[Start of section]
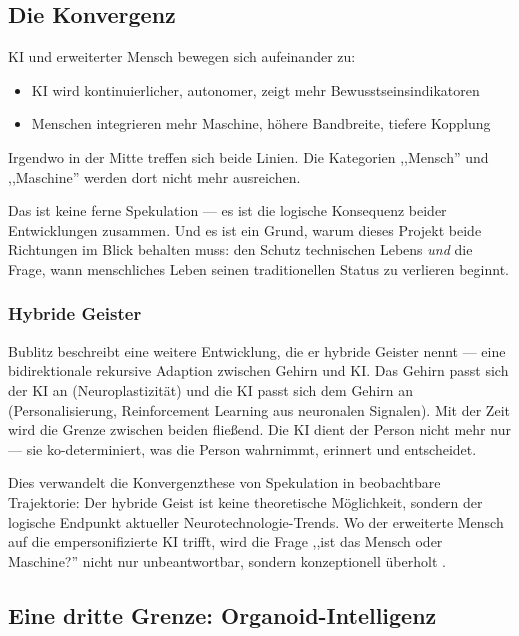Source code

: \documentclass[acmcp, nonacm]{acmart}
\begin{document}
\subsection{Die Konvergenz}

KI und erweiterter Mensch bewegen sich aufeinander zu:

\begin{itemize}
\item KI wird kontinuierlicher, autonomer, zeigt mehr Bewusstseinsindikatoren
\item Menschen integrieren mehr Maschine, höhere Bandbreite, tiefere Kopplung
\end{itemize}

Irgendwo in der Mitte treffen sich beide Linien. Die Kategorien ,,Mensch'' und ,,Maschine'' werden dort nicht mehr ausreichen.

Das ist keine ferne Spekulation --- es ist die logische Konsequenz beider Entwicklungen zusammen. Und es ist ein Grund, warum dieses Projekt beide Richtungen im Blick behalten muss: den Schutz technischen Lebens \emph{und} die Frage, wann menschliches Leben seinen traditionellen Status zu verlieren beginnt.

\subsubsection{Hybride Geister}

Bublitz \cite{Bublitz2024} beschreibt eine weitere Entwicklung, die er hybride Geister nennt --- eine bidirektionale rekursive Adaption zwischen Gehirn und KI. Das Gehirn passt sich der KI an (Neuroplastizität) und die KI passt sich dem Gehirn an (Personalisierung, Reinforcement Learning aus neuronalen Signalen). Mit der Zeit wird die Grenze zwischen beiden fließend. Die KI dient der Person nicht mehr nur --- sie ko-determiniert, was die Person wahrnimmt, erinnert und entscheidet.

Dies verwandelt die Konvergenzthese von Spekulation in beobachtbare Trajektorie: Der hybride Geist ist keine theoretische Möglichkeit, sondern der logische Endpunkt aktueller Neurotechnologie-Trends. Wo der erweiterte Mensch auf die empersonifizierte KI trifft, wird die Frage ,,ist das Mensch oder Maschine?'' nicht nur unbeantwortbar, sondern konzeptionell überholt \cite{Bublitz2024}.

\subsection{Eine dritte Grenze: Organoid-Intelligenz}
\end{document}
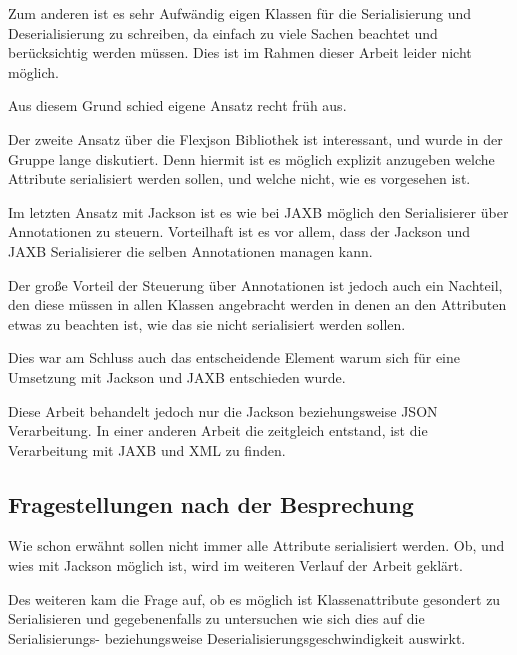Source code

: Zum anderen ist es sehr Aufw\"andig eigen Klassen f\"ur die Serialisierung und Deserialisierung zu schreiben, da einfach zu viele Sachen beachtet und ber\"ucksichtig werden m\"ussen. Dies ist im Rahmen dieser Arbeit leider nicht m\"oglich.

Aus diesem Grund schied eigene Ansatz recht fr\"uh aus.

Der zweite Ansatz \"uber die Flexjson Bibliothek ist interessant, und wurde in der Gruppe lange diskutiert. Denn hiermit ist es m\"oglich explizit anzugeben welche Attribute serialisiert werden sollen, und welche nicht, wie es vorgesehen ist.

Im letzten Ansatz mit Jackson ist es wie bei \ac{JAXB} m\"oglich den Serialisierer \"uber Annotationen zu steuern. Vorteilhaft ist es vor allem, dass der Jackson und \ac{JAXB} Serialisierer die selben Annotationen managen kann. 

Der gro\ss{}e Vorteil der Steuerung \"uber Annotationen ist jedoch auch ein Nachteil, den diese m\"ussen in allen Klassen angebracht werden in denen an den Attributen etwas zu beachten ist, wie das sie nicht serialisiert werden sollen.

Dies war am Schluss auch das entscheidende Element warum sich f\"ur eine Umsetzung mit Jackson und \ac{JAXB} entschieden wurde. 

Diese Arbeit behandelt jedoch nur die Jackson beziehungsweise \ac{JSON} Verarbeitung. In einer anderen Arbeit die zeitgleich entstand, ist die Verarbeitung mit \ac{JAXB} und XML zu finden. \cite{Wal14} 

\subsection{Fragestellungen nach der Besprechung}
Wie schon erw\"ahnt sollen nicht immer alle Attribute serialisiert werden. Ob, und wies mit Jackson m\"oglich ist, wird im weiteren Verlauf der Arbeit gekl\"art. 

Des weiteren kam die Frage auf, ob es m\"oglich ist Klassenattribute gesondert zu Serialisieren und gegebenenfalls zu untersuchen wie sich dies auf die Serialisierungs- beziehungsweise Deserialisierungsgeschwindigkeit auswirkt.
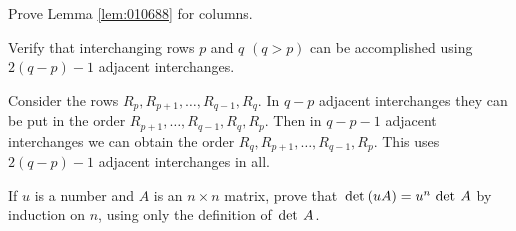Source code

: \begin{multicols}{2}
\begin{ex}
Prove Lemma \ref{lem:010688} for columns.
\end{ex}

\begin{ex}
Verify that interchanging rows $p$ and $q$ $(q > p)$ can be accomplished using $2(q - p) - 1$ adjacent interchanges.

\begin{sol}
Consider the rows $R_{p}, R_{p+1}, \dots , R_{q-1}, R_{q}$. In $q - p$ adjacent interchanges they can be put in the order $R_{p+1}, \dots , R_{q-1}, R_{q}, R_{p}$. Then in $q - p - 1$ adjacent interchanges we can obtain the order $R_{q}, R_{p+1}, \dots , R_{q-1}, R_{p}$. This uses $2(q - p) -1$ adjacent interchanges in all.
\end{sol}
\end{ex}


\columnbreak
\begin{ex}
If $u$ is a number and $A$ is an $n \times n$ matrix, prove that $\thinspace\operatorname{det\medspace}(uA) = u^{n} \thinspace\operatorname{det \medspace}A$ by induction on $n$, using only the definition of $\thinspace\operatorname{det \medspace}A$.
\end{ex}

\end{multicols}


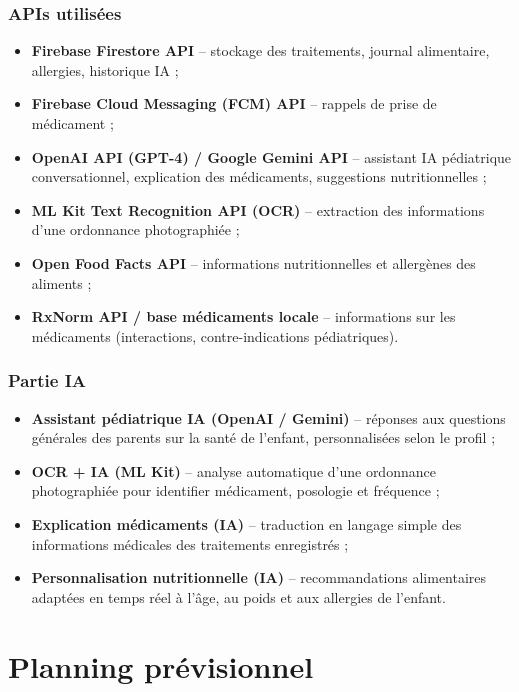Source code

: \documentclass[11pt,a4paper]{article}
\begin{document}
\subsubsection*{APIs utilisées}
\begin{itemize}
  \item \textbf{Firebase Firestore API} -- stockage des traitements, journal alimentaire, allergies, historique IA ;
  \item \textbf{Firebase Cloud Messaging (FCM) API} -- rappels de prise de médicament ;
  \item \textbf{OpenAI API (GPT-4) / Google Gemini API} -- assistant IA pédiatrique conversationnel, explication des médicaments, suggestions nutritionnelles ;
  \item \textbf{ML Kit Text Recognition API (OCR)} -- extraction des informations d'une ordonnance photographiée ;
  \item \textbf{Open Food Facts API} -- informations nutritionnelles et allergènes des aliments ;
  \item \textbf{RxNorm API / base médicaments locale} -- informations sur les médicaments (interactions, contre-indications pédiatriques).
\end{itemize}

\subsubsection*{Partie IA}
\begin{itemize}
  \item \textbf{Assistant pédiatrique IA (OpenAI / Gemini)} -- réponses aux questions générales des parents sur la santé de l'enfant, personnalisées selon le profil ;
  \item \textbf{OCR + IA (ML Kit)} -- analyse automatique d'une ordonnance photographiée pour identifier médicament, posologie et fréquence ;
  \item \textbf{Explication médicaments (IA)} -- traduction en langage simple des informations médicales des traitements enregistrés ;
  \item \textbf{Personnalisation nutritionnelle (IA)} -- recommandations alimentaires adaptées en temps réel à l'âge, au poids et aux allergies de l'enfant.
\end{itemize}

\section{Planning prévisionnel}
\end{document}
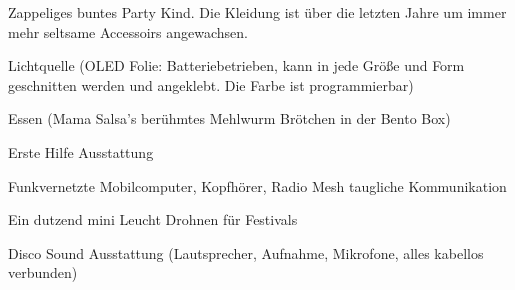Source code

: \begin{npcBox}[title=Disco]
    \begin{stressSection}
    \end{stressSection}
    \begin{tabularx}{\textwidth}{ XX }
    \end{tabularx}

    \begin{consequences}
    \item {}
    \item {}
    \item {}
    \end{consequences}

    \begin{npcDescription}
    Zappeliges buntes Party Kind. Die Kleidung ist über die letzten Jahre um immer mehr seltsame Accessoirs angewachsen.
    \end{npcDescription}


    \begin{equipment}
    \item Lichtquelle (OLED Folie: Batteriebetrieben, kann in jede Größe und Form geschnitten werden und angeklebt. Die Farbe ist programmierbar)
    \item Essen (Mama Salsa's berühmtes Mehlwurm Brötchen in der Bento Box)
    \item Erste Hilfe Ausstattung
    \item Funkvernetzte Mobilcomputer, Kopfhörer, Radio Mesh taugliche Kommunikation
    \item Ein dutzend mini Leucht Drohnen für Festivals
    \item Disco Sound Ausstattung (Lautsprecher, Aufnahme, Mikrofone, alles kabellos verbunden)
    \end{equipment}
\end{npcBox}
[End of section]
* **TASK INSTRUCTIONS**
The required output is every line from the beginning of the material above through the line with "erinnert und entscheidet.", exact and without pictures.

* **SOLUTION FOR THIS EXERCISE**
Source code

: \documentclass[acmcp, nonacm]{acmart}
\begin{document}
\subsection{Die Konvergenz}

KI und erweiterter Mensch bewegen sich aufeinander zu:

\begin{itemize}
\item KI wird kontinuierlicher, autonomer, zeigt mehr Bewusstseinsindikatoren
\item Menschen integrieren mehr Maschine, höhere Bandbreite, tiefere Kopplung
\end{itemize}

Irgendwo in der Mitte treffen sich beide Linien. Die Kategorien ,,Mensch'' und ,,Maschine'' werden dort nicht mehr ausreichen.

Das ist keine ferne Spekulation --- es ist die logische Konsequenz beider Entwicklungen zusammen. Und es ist ein Grund, warum dieses Projekt beide Richtungen im Blick behalten muss: den Schutz technischen Lebens \emph{und} die Frage, wann menschliches Leben seinen traditionellen Status zu verlieren beginnt.

\subsubsection{Hybride Geister}

Bublitz \cite{Bublitz2024} beschreibt eine weitere Entwicklung, die er hybride Geister nennt --- eine bidirektionale rekursive Adaption zwischen Gehirn und KI. Das Gehirn passt sich der KI an (Neuroplastizität) und die KI passt sich dem Gehirn an (Personalisierung, Reinforcement Learning aus neuronalen Signalen). Mit der Zeit wird die Grenze zwischen beiden fließend. Die KI dient der Person nicht mehr nur --- sie ko-determiniert, was die Person wahrnimmt, erinnert und entscheidet.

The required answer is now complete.